Когда они опять вышли на сушу, они вдруг стали чужими. Они недоверчиво оглядывали друг друга, им нечего было друг другу сказать. Каждый испытывал потребность уединиться, избавиться от другого и, забившись в тень, ждать только одного. Они не говорили даже самим себе, чего. Но они видели это один на другом. Они стояли там, где видела их Клелия. Юная сибилла со старческими чертами у своего камина предсказала разочарованной любви ее последнее желание, которое прочла в извивах горящего дерева: желание смерти.
* * *
Жажда удовлетворения все снова гнала их друг к другу. Герцогиня искала средства преодолеть самое себя и порвать с ним. Она вспомнила о его жене; с той первой ночи, когда она сидела и рыдала за решеткой сада, на лагуне, Беттина исчезла.
- Где она?
- Спроси доктора Джианини.
От врача она с трудом добилась признания, что фрау Гальм находится в лечебнице для умалишенных. Она была вне себя и потребовала, чтобы он немедленно поехал вместе с ней за несчастной.
- Куда же ее поместить, ваша светлость?
- Мне все равно. Хотя бы в Кастельфранко. О, она никому не принесет вреда. Я распоряжусь, чтобы за ней был уход.
Не успели Беттину усадить в гондолу, как она принялась болтать с подергивающимся лицом:
- Слава! Слава! Творение появилось на свет! Оно готово, не правда ли?.. Нет? Вы не отвечаете?.. Ах, я знаю и без того, что все было напрасно. Если бы творение появилось, это было бы сейчас видно. Мир выглядел бы иначе. На всех лицах можно было бы прочесть: оно явилось!..
Она указала на врача.
- Какой у него угрюмый вид! А я сама стала еще безобразнее, правда? Не везите меня к нему, только не к нему! Мой вид может повредить творению; ведь оно спит в нем, нерожденное.
Она распустила волосы и закрыла жидкими прядями лицо.

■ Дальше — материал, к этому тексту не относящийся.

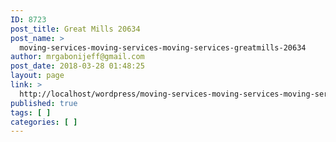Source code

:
 ```yaml
---
ID: 8723
post_title: Great Mills 20634
post_name: >
  moving-services-moving-services-moving-services-greatmills-20634
author: mrgabonijeff@gmail.com
post_date: 2018-03-28 01:48:25
layout: page
link: >
  http://localhost/wordpress/moving-services-moving-services-moving-services-greatmills-20634/
published: true
tags: [ ]
categories: [ ]
---
```


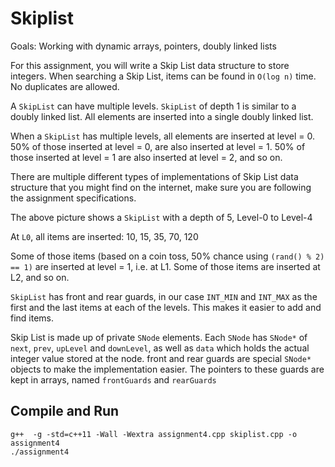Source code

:# Skiplist

Goals: Working with dynamic arrays, pointers, doubly linked lists

For this assignment, you will write a Skip List data structure to store integers. When searching a 
Skip List, items can be found in `O(log n)` time. No duplicates are allowed.

A `SkipList` can have multiple levels. `SkipList` of depth 1 is similar to a doubly linked list. All
elements are inserted into a single doubly linked list. 

When a `SkipList` has multiple levels, all elements are inserted at level = 0. 50% of those
inserted at level = 0, are also inserted at level = 1. 50% of those inserted at level = 1 are also 
inserted at level = 2, and so on. 

There are multiple different types of implementations of Skip List data structure that you might 
find on the internet, make sure you are following the assignment specifications. 

The above picture shows a `SkipList` with a depth of 5, Level-0 to Level-4

At `L0`, all items are inserted: 10, 15, 35, 70, 120 

Some of those items (based on a coin toss, 50% chance using `(rand() % 2) == 1)` are
inserted at level = 1, i.e. at L1. Some of those items are inserted at L2, and so on.

`SkipList` has front and rear guards, in our case `INT_MIN` and `INT_MAX` as the first and the
last items at each of the levels. This makes it easier to add and find items.

Skip List is made up of private `SNode` elements. Each `SNode` has `SNode*` of `next`, `prev`,
`upLevel` and `downLevel`, as well as `data` which holds the actual integer value stored at the
node. 
front and rear guards are special `SNode*` objects to make the implementation easier. The
pointers to these guards are kept in arrays, named `frontGuards` and `rearGuards`

## Compile and Run

```
g++  -g -std=c++11 -Wall -Wextra assignment4.cpp skiplist.cpp -o assignment4
./assignment4
```
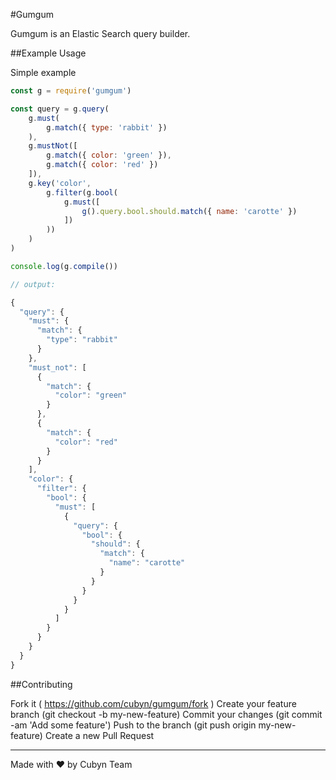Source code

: #Gumgum

Gumgum is an Elastic Search query builder.

##Example Usage

Simple example

```javascript
const g = require('gumgum')

const query = g.query(
    g.must(
        g.match({ type: 'rabbit' })
    ),
    g.mustNot([
        g.match({ color: 'green' }),
        g.match({ color: 'red' })
    ]),
    g.key('color',
        g.filter(g.bool(
            g.must([
                g().query.bool.should.match({ name: 'carotte' })
            ])
        ))
    )
)

console.log(g.compile())

// output:

{
  "query": {
    "must": {
      "match": {
        "type": "rabbit"
      }
    },
    "must_not": [
      {
        "match": {
          "color": "green"
        }
      },
      {
        "match": {
          "color": "red"
        }
      }
    ],
    "color": {
      "filter": {
        "bool": {
          "must": [
            {
              "query": {
                "bool": {
                  "should": {
                    "match": {
                      "name": "carotte"
                    }
                  }
                }
              }
            }
          ]
        }
      }
    }
  }
}

```

##Contributing

Fork it ( https://github.com/cubyn/gumgum/fork )
Create your feature branch (git checkout -b my-new-feature)
Commit your changes (git commit -am 'Add some feature')
Push to the branch (git push origin my-new-feature)
Create a new Pull Request

----------

Made with ♥ by Cubyn Team
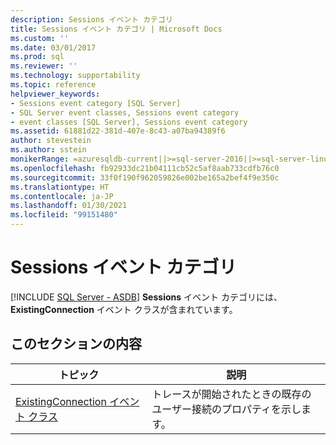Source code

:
 ```yaml
---
description: Sessions イベント カテゴリ
title: Sessions イベント カテゴリ | Microsoft Docs
ms.custom: ''
ms.date: 03/01/2017
ms.prod: sql
ms.reviewer: ''
ms.technology: supportability
ms.topic: reference
helpviewer_keywords:
- Sessions event category [SQL Server]
- SQL Server event classes, Sessions event category
- event classes [SQL Server], Sessions event category
ms.assetid: 61881d22-381d-407e-8c43-a07ba94389f6
author: stevestein
ms.author: sstein
monikerRange: =azuresqldb-current||>=sql-server-2016||>=sql-server-linux-2017||=azuresqldb-mi-current
ms.openlocfilehash: fb92933dc21b04111cb52c5af8aab733cdfb76c0
ms.sourcegitcommit: 33f0f190f962059826e002be165a2bef4f9e350c
ms.translationtype: HT
ms.contentlocale: ja-JP
ms.lasthandoff: 01/30/2021
ms.locfileid: "99151480"
---
```

# <a name="sessions-event-category"></a>Sessions イベント カテゴリ
[!INCLUDE [SQL Server - ASDB](../../includes/applies-to-version/sql-asdb.md)]
  **Sessions** イベント カテゴリには、**ExistingConnection** イベント クラスが含まれています。  
  
## <a name="in-this-section"></a>このセクションの内容  
  
|トピック|説明|  
|-----------|-----------------|  
|[ExistingConnection イベント クラス](../../relational-databases/event-classes/existingconnection-event-class.md)|トレースが開始されたときの既存のユーザー接続のプロパティを示します。|  
  
  
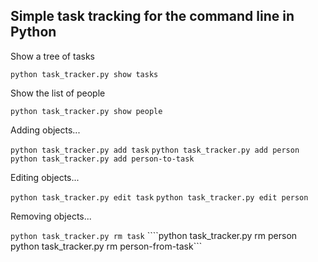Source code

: ## Simple task tracking for the command line in Python

Show a tree of tasks

```python task_tracker.py show tasks```

Show the list of people

```python task_tracker.py show people```

Adding objects...

```python task_tracker.py add task```
```python task_tracker.py add person```
```python task_tracker.py add person-to-task```

Editing objects...

```python task_tracker.py edit task```
```python task_tracker.py edit person```

Removing objects...

```python task_tracker.py rm task```
````python task_tracker.py rm person```
```python task_tracker.py rm person-from-task```
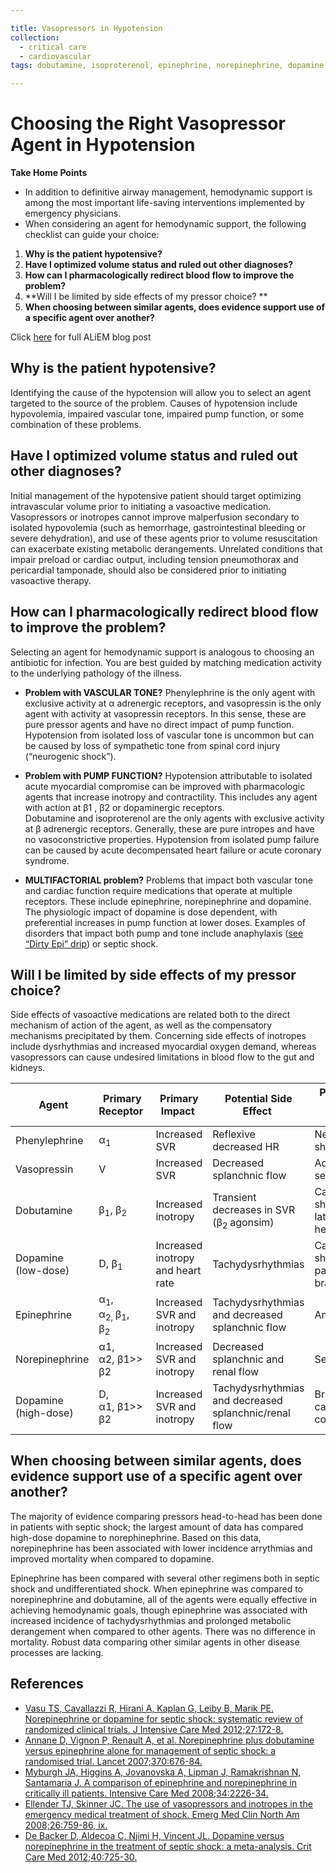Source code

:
 ```yaml
---

title: Vasopressors in Hypotension
collection:
  - critical care
  - cardiovascular
tags: dobutamine, isoproterenol, epinephrine, norepinephrine, dopamine

---
```


# Choosing the Right Vasopressor Agent in Hypotension

**Take Home Points**

-   In addition to definitive airway management, hemodynamic support is among the most important life-saving interventions implemented by emergency physicians.
-   When considering an agent for hemodynamic support, the following checklist can guide your choice:

1.  **Why is the patient hypotensive?**
2.  **Have I optimized volume status and ruled out other diagnoses?**
3.  **How can I pharmacologically redirect blood flow to improve the problem?**
4.  **Will I be limited by side effects of my pressor choice? **
5.  **When choosing between similar agents, does evidence support use of a specific agent over another?**

Click [here](http://academiclifeinem.com/choosing-the-right-vasopressor-agent-in-hypotension/) for full ALiEM blog post

## Why is the patient hypotensive?

Identifying the cause of the hypotension will allow you to select an agent targeted to the source of the problem. Causes of hypotension include hypovolemia, impaired vascular tone, impaired pump function, or some combination of these problems.

## Have I optimized volume status and ruled out other diagnoses?

Initial management of the hypotensive patient should target optimizing intravascular volume prior to initiating a vasoactive medication. Vasopressors or inotropes cannot improve malperfusion secondary to isolated hypovolemia (such as hemorrhage, gastrointestinal bleeding or severe dehydration), and use of these agents prior to volume resuscitation can exacerbate existing metabolic derangements. Unrelated conditions that impair preload or cardiac output, including tension pneumothorax and pericardial tamponade, should also be considered prior to initiating vasoactive therapy.

## How can I pharmacologically redirect blood flow to improve the problem?

Selecting an agent for hemodynamic support is analogous to choosing an antibiotic for infection. You are best guided by matching medication activity to the underlying pathology of the illness.

-   **Problem with VASCULAR TONE?** Phenylephrine is the only agent with exclusive activity at α adrenergic receptors, and vasopressin is the only agent with activity at vasopressin receptors. In this sense, these are pure pressor agents and have no direct impact of pump function. Hypotension from isolated loss of vascular tone is uncommon but can be caused by loss of sympathetic tone from spinal cord injury (“neurogenic shock”).

-   **Problem with PUMP FUNCTION?** Hypotension attributable to isolated acute myocardial compromise can be improved with pharmacologic agents that increase inotropy and contractility. This includes any agent with action at β1 , β2 or dopaminergic receptors. <span class="drug">Dobutamine</span> and <span class="drug">isoproterenol</span> are the only agents with exclusive activity at β adrenergic receptors. Generally, these are pure intropes and have no vasoconstrictive properties. Hypotension from isolated pump failure can be caused by acute decompensated heart failure or acute coronary syndrome.

-   **MULTIFACTORIAL problem?** Problems that impact both vascular tone and cardiac function require medications that operate at multiple receptors. These include <span class="drug">epinephrine</span>, <span class="drug">norepinephrine</span> and <span class="drug">dopamine</span>. The physiologic impact of dopamine is dose dependent, with preferential increases in pump function at lower doses. Examples of disorders that impact both pump and tone include anaphylaxis ([see “Dirty Epi” drip](http://academiclifeinem.com/dirtyepi/)) or septic shock.

## Will I be limited by side effects of my pressor choice?

Side effects of vasoactive medications are related both to the direct mechanism of action of the agent, as well as the compensatory mechanisms precipitated by them. Concerning side effects of inotropes include dysrhythmias and increased myocardial oxygen demand, whereas vasopressors can cause undesired limitations in blood flow to the gut and kidneys.

|  Agent               | Primary Receptor                                                                                                    | Primary Impact                    | Potential Side Effect                                 | Prototypical Clinical Scenario                  |
|----------------------|---------------------------------------------------------------------------------------------------------------------|-----------------------------------|-------------------------------------------------------|-------------------------------------------------|
| Phenylephrine        | α<sub>1</sub>                                                                                                       | Increased SVR                     | Reflexive decreased HR                                | Neurogenic shock                                |
| Vasopressin          | V                                                                                                                   | Increased SVR                     | Decreased splanchnic flow                             | Adjunct for septic shock                        |
| Dobutamine           | β<sub>1</sub>, β<sub>2 </sub>                                                                                       | Increased inotropy                | Transient decreases in SVR (β<sub>2 </sub>agonsim)    | Cardiogenic shock from late-stage heart failure |
| Dopamine (low-dose)  | D, β<sub>1</sub>                                                                                                    | Increased inotropy and heart rate | Tachydysrhythmias                                     | Cardiogenic shock, particularly if bradycardic  |
| Epinephrine          | α<sub>1</sub>, α<sub>2, </sub>β<sub>1</sub>, β<sub>2 </sub>                                                         | Increased SVR and inotropy        | Tachydysrhythmias and decreased splanchnic flow       | Anaphylaxis                                     |
| Norepinephrine       | <span class="aglmd-moreinfo ui-moreinfo" data-iid="53aa252ed35d3ae92e0048f7">α1, α2, β1&gt;&gt; β2  </span>         | Increased SVR and inotropy        | Decreased splanchnic and renal flow                   | Septic shock                                    |
| Dopamine (high-dose) | <span class="aglmd-moreinfo ui-moreinfo" data-iid="53aa252ed35d3ae92e0048f8">D, α1, β1&gt;&gt; β2</span><sub></sub> | Increased SVR and inotropy        | Tachydysrhythmias and decreased splanchnic/renal flow | Bradycardic cardiovascular collapse             |

## When choosing between similar agents, does evidence support use of a specific agent over another?

The majority of evidence comparing pressors head-to-head has been done in patients with septic shock; the largest amount of data has compared high-dose dopamine to norephinephrine. Based on this data, norepinephrine has been associated with lower incidence arrythmias and improved mortality when compared to dopamine.

Epinephrine has been compared with several other regimens both in septic shock and undifferentiated shock. When epinephrine was compared to norepinephrine and dobutamine, all of the agents were equally effective in achieving hemodynamic goals, though epinephrine was associated with increased incidence of tachydysrhythmias and prolonged metabolic derangement when compared to other agents. There was no difference in mortality. Robust data comparing other similar agents in other disease processes are lacking.

## References

-   [Vasu TS, Cavallazzi R, Hirani A, Kaplan G, Leiby B, Marik PE. Norepinephrine or dopamine for septic shock: systematic review of randomized clinical trials. J Intensive Care Med 2012;27:172-8.](http://www.ncbi.nlm.nih.gov/pubmed/21436167)
-   [Annane D, Vignon P, Renault A, et al. Norepinephrine plus dobutamine versus epinephrine alone for management of septic shock: a randomised trial. Lancet 2007;370:676-84.](http://www.ncbi.nlm.nih.gov/pubmed/?term=17720019)
-   [Myburgh JA, Higgins A, Jovanovska A, Lipman J, Ramakrishnan N, Santamaria J. A comparison of epinephrine and norepinephrine in critically ill patients. Intensive Care Med 2008;34:2226-34.](http://www.ncbi.nlm.nih.gov/pubmed/18654759)
-   [Ellender TJ, Skinner JC. The use of vasopressors and inotropes in the emergency medical treatment of shock. Emerg Med Clin North Am 2008;26:759-86, ix.](http://www.ncbi.nlm.nih.gov/pubmed/18655944)
-   [De Backer D, Aldecoa C, Njimi H, Vincent JL. Dopamine versus norepinephrine in the treatment of septic shock: a meta-analysis. Crit Care Med 2012;40:725-30.](http://www.ncbi.nlm.nih.gov/pubmed/22036860)
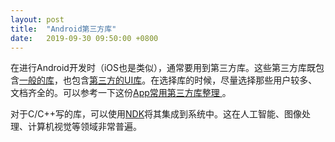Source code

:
 ```yaml
---
layout: post
title:  "Android第三方库"
date:   2019-09-30 09:50:00 +0800
---
```


在进行Android开发时（iOS也是类似），通常要用到第三方库。这些第三方库既包含[一般的库][android-libs]，也包含[第三方的UI库][android-ui-libs]。在选择库的时候，尽量选择那些用户较多、文档齐全的。可以参考一下这份[App常用第三方库整理
][hot-libs]。

对于C/C++写的库，可以使用[NDK][]将其集成到系统中。这在人工智能、图像处理、计算机视觉等领域非常普遍。


[android-libs]: https://github.com/wasabeef/awesome-android-libraries
[android-ui-libs]: https://github.com/wasabeef/awesome-android-ui
[hot-libs]: https://www.jianshu.com/p/4c28321def41
[ndk]: https://developer.android.com/ndk/
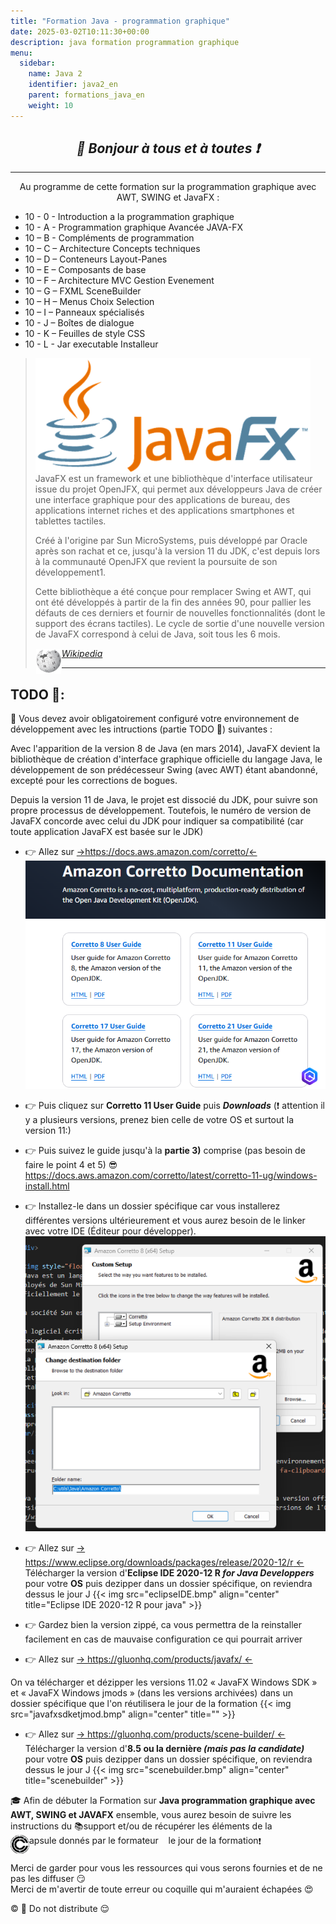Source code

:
 ```yaml
---
title: "Formation Java - programmation graphique"
date: 2025-03-02T10:11:30+00:00
description: java formation programmation graphique
menu:
  sidebar:
    name: Java 2
    identifier: java2_en
    parent: formations_java_en
    weight: 10
---
```


## _<center>:loudspeaker: Bonjour à tous et à toutes :heavy_exclamation_mark:</center>_

---

<div class="d-sm-block alert alert-info " > <center>
<i class="fas fa-info-circle " style="color: blue;"></i> Au programme de cette formation sur la programmation graphique avec AWT, SWING et <i class="fa-brands fa-java fa-2xl"></i> JavaFX : </center>
<span class="text-left">

- 10 - 0 - Introduction a la programmation graphique
- 10 - A - Programmation graphique Avancée  JAVA-FX
- 10 – B - Compléments de programmation
- 10 – C – Architecture Concepts techniques
- 10 – D – Conteneurs Layout-Panes
- 10 – E – Composants de base
- 10 – F – Architecture MVC Gestion Evenement
- 10 – G – FXML SceneBuilder
- 10 – H – Menus Choix Selection
- 10 – I – Panneaux spécialisés
- 10 - J – Boîtes de dialogue
- 10 - K – Feuilles de style CSS
- 10 - L - Jar executable Installeur

</div>

> <img style="float:left; vertical-align: middle;margin-right:0px!important;width:440px" src="440px-JavaFX_Logo.png" alt="">  <div style="clear:both"></div>
> JavaFX est un framework et une bibliothèque d'interface utilisateur issue du projet OpenJFX, qui permet aux développeurs Java de créer une interface graphique pour des applications de bureau, des applications internet riches et des applications smartphones et tablettes tactiles.
>
>Créé à l'origine par Sun MicroSystems, puis développé par Oracle après son rachat et ce, jusqu'à la version 11 du JDK, c'est depuis lors à la communauté OpenJFX que revient la poursuite de son développement1.
>
>Cette bibliothèque a été conçue pour remplacer Swing et AWT, qui ont été développés à partir de la fin des années 90, pour pallier les défauts de ces derniers et fournir de nouvelles fonctionnalités (dont le support des écrans tactiles).
>Le cycle de sortie d'une nouvelle version de JavaFX correspond à celui de Java, soit tous les 6 mois.
>
> <cite>[ <img style="float:left; margin: 1px; " height="40px" src="/files/images/wikipedia.png"> Wikipedia <i class="fas fa-external-link-alt"></i>](https://fr.wikipedia.org/wiki/JavaFX "Définition à lire pour bien comprendre")</cite>
><hr/> 

## <i class="fas fa-clipboard-list "></i> TODO :roller_coaster::
:speech_balloon: Vous devez avoir obligatoirement configuré votre environnement de développement avec les intructions (partie TODO :roller_coaster:) suivantes <i class="fas fa-clipboard-list "></i> :  


Avec l'apparition de la version 8 de Java (en mars 2014), JavaFX devient la bibliothèque de création d'interface graphique officielle du langage Java, le développement de son prédécesseur Swing (avec AWT) étant abandonné, excepté pour les corrections de bogues.

Depuis la version 11 de Java, le projet est dissocié du JDK, pour suivre son propre processus de développement. Toutefois, le numéro de version de JavaFX concorde avec celui du JDK pour indiquer sa compatibilité (car toute application JavaFX est basée sur le JDK)


- :point_right:  Allez sur [->https://docs.aws.amazon.com/corretto/<-](https://docs.aws.amazon.com/corretto/)
![amazoncoretto.png](amazoncoretto.png)

- :point_right: Puis cliquez sur **Corretto 11 User Guide** puis  **_Downloads_**  (:exclamation: attention il y a plusieurs versions, prenez bien celle de votre OS et surtout la version 11:)

- :point_right: Puis suivez le guide jusqu'à la **partie 3)** comprise (pas besoin de faire le point 4 et 5) :sunglasses: https://docs.aws.amazon.com/corretto/latest/corretto-11-ug/windows-install.html 

- :point_right: Installez-le dans un dossier spécifique car vous installerez différentes versions ultérieurement et vous aurez besoin de le linker avec votre IDE (Éditeur pour développer).
![c:\utils\java\amazoncoretto ](amazoncorettodestfolder.png)

- :point_right:  Allez sur  [-> https://www.eclipse.org/downloads/packages/release/2020-12/r <-](https://www.eclipse.org/downloads/packages/release/2020-12/r)
Télécharger la version d'**Eclipse IDE 2020-12 R _for Java Developpers_** pour votre **OS** puis dezipper dans un dossier spécifique, on reviendra dessus le jour J
{{< img src="eclipseIDE.bmp"  align="center" title="Eclipse IDE 2020-12 R pour java" >}}

- :point_right:  Gardez bien la version zippé, ca vous permettra de la reinstaller facilement en cas de mauvaise configuration ce qui pourrait arriver

- :point_right:  Allez sur  [-> https://gluonhq.com/products/javafx/ <-](https://gluonhq.com/products/javafx/)

On va télécharger et dézipper les versions 11.02  « JavaFX Windows SDK » et « JavaFX Windows jmods » (dans les versions archivées) dans un dossier spécifique que l'on réutilisera le jour de la formation
{{< img src="javafxsdketjmod.bmp"  align="center" title="" >}}


- :point_right:  Allez sur  [-> https://gluonhq.com/products/scene-builder/ <-](https://gluonhq.com/products/scene-builder/)
Télécharger la version d'**8.5 ou la dernière _(mais pas la candidate)_** pour votre **OS** puis dezipper dans un dossier spécifique, on reviendra dessus le jour J
{{< img src="scenebuilder.bmp"  align="center" title="scenebuilder" >}}



<div class="d-sm-block  alert alert-success  text-left" role="alert">

:mortar_board: Afin de débuter la Formation sur **<i class="fa-brands fa-java fa-2xl"></i>Java programmation graphique avec AWT, SWING et JAVAFX** ensemble, vous aurez besoin de suivre les instructions du :books:support et/ou de récupérer les éléments de la <span style='display:FLEX;margin:0'> <img style="vertical-align: bottom;" src="/images/icones/w30/capsule_30.png" alt="C">apsule donnés par le formateur &nbsp; <i class="fas fa-chalkboard-teacher"></i> &nbsp; le jour de la formation :exclamation:

</div>

Merci de garder pour vous les ressources qui vous serons fournies et de ne pas les diffuser :smirk:  
Merci de m'avertir de toute erreur ou coquille qui m'auraient échapées :heart_eyes:

:copyright: :no_entry_sign: Do not distribute :relieved:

Герцогиня не смотрела на безумную. Перед ее глазами стоял, как во время другой поездки по морю, много лет тому назад за парусом большой рыбачьей барки потрясенный горем человек. А за ее спиной, в полосе воды, которую оставляла за собой лодка, плыл его мертвый ребенок. Она вздрогнула и очнулась.
Беттина вытянула руку.
- Какое красивое красное пятно там, в воде, - оно отливает пурпуром, о, оно совсем пурпурное!.. Вот мы подъезжаем ближе, оно темно-красное, - нет, коричнево-красное... Ах, оно стало совсем коричневым - фуй - вот оно.
Она высунулась из гондолы так далеко, что врач вскочил. Затем она вынула из воды руку, подернутую зеленым налетом.
- Тина! - сказала она, глупо смеясь. - Так бывает всегда, когда мы исследуем красоту до дна.
Но герцогиня, слегка открыв губы и глядя прямо перед собой большими, ясными глазами, видела вдали на подернутой золотистой дымкой сине-зеленой глади лагуны что-то белое, колыхавшееся розовыми бедрами: странное дитя, пляшущее на краю сверкающего изумруда. Это была сама Венеция. И это было чудо, которое могло устоять и перед подходившими близко к нему. Это было одно из тех чудес, которые никогда не перестают существовать для тех, кого однажды осчастливили.